Microsoft to battle internet criminals with new Cybercrime Center

Microsoft to battle internet criminals with new Cybercrime Center

the new division will go against all manner of internet technology-based crimes, from the spread of Malware to the proliferation of botnets, and from intellectual property theft to online child abuse.

Microsoft wants to be the privatized police force for the internet world. That much was evident from the software giant’s Thursday announcement, where the company revealed that it had instituted a new Cybercrime Center in its Redmond, Washington headquarters. According to an article published by ZDnet, the new division will go against all manner of internet technology-based crimes, from the spread of Malware to the proliferation of botnets, and from intellectual property theft to online child abuse.

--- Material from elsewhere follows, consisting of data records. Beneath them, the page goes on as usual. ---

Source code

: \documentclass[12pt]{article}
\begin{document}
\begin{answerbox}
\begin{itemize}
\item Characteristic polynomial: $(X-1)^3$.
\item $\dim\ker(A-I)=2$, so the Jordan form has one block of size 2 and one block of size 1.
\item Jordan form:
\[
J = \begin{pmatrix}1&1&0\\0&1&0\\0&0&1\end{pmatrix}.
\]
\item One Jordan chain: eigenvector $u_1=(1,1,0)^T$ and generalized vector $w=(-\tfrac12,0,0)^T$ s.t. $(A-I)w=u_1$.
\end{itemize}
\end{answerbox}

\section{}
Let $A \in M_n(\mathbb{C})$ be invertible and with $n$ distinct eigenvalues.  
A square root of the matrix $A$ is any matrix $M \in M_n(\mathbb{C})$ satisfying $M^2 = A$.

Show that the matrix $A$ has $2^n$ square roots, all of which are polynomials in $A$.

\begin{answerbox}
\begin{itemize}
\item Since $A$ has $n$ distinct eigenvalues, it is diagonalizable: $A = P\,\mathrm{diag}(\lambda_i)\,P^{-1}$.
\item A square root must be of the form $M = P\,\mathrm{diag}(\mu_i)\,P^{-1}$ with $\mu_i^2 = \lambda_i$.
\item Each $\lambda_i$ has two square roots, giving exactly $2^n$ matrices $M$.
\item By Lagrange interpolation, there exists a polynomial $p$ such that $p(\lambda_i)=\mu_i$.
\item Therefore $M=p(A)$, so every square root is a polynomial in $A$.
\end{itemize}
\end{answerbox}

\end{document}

According to Microsoft’s new landing page for its Cybercrime Center – appropriately titled “Digital Detectives” – the company’s venture into privatized internet security has been a long time coming. Richard Boscovich, the assistant general counsel for the Digital Crimes Unit at Microsoft, got the ball rolling after he came aboard with the Microsoft corporation in 2008. One of his first acts with the DCU was to go to war with a spambot called Rustock, which was infecting somewhere in the neighborhood of 2.5 million computers a day. Boscovich’s victory gave him a taste for fighting cybercrime on the global scale.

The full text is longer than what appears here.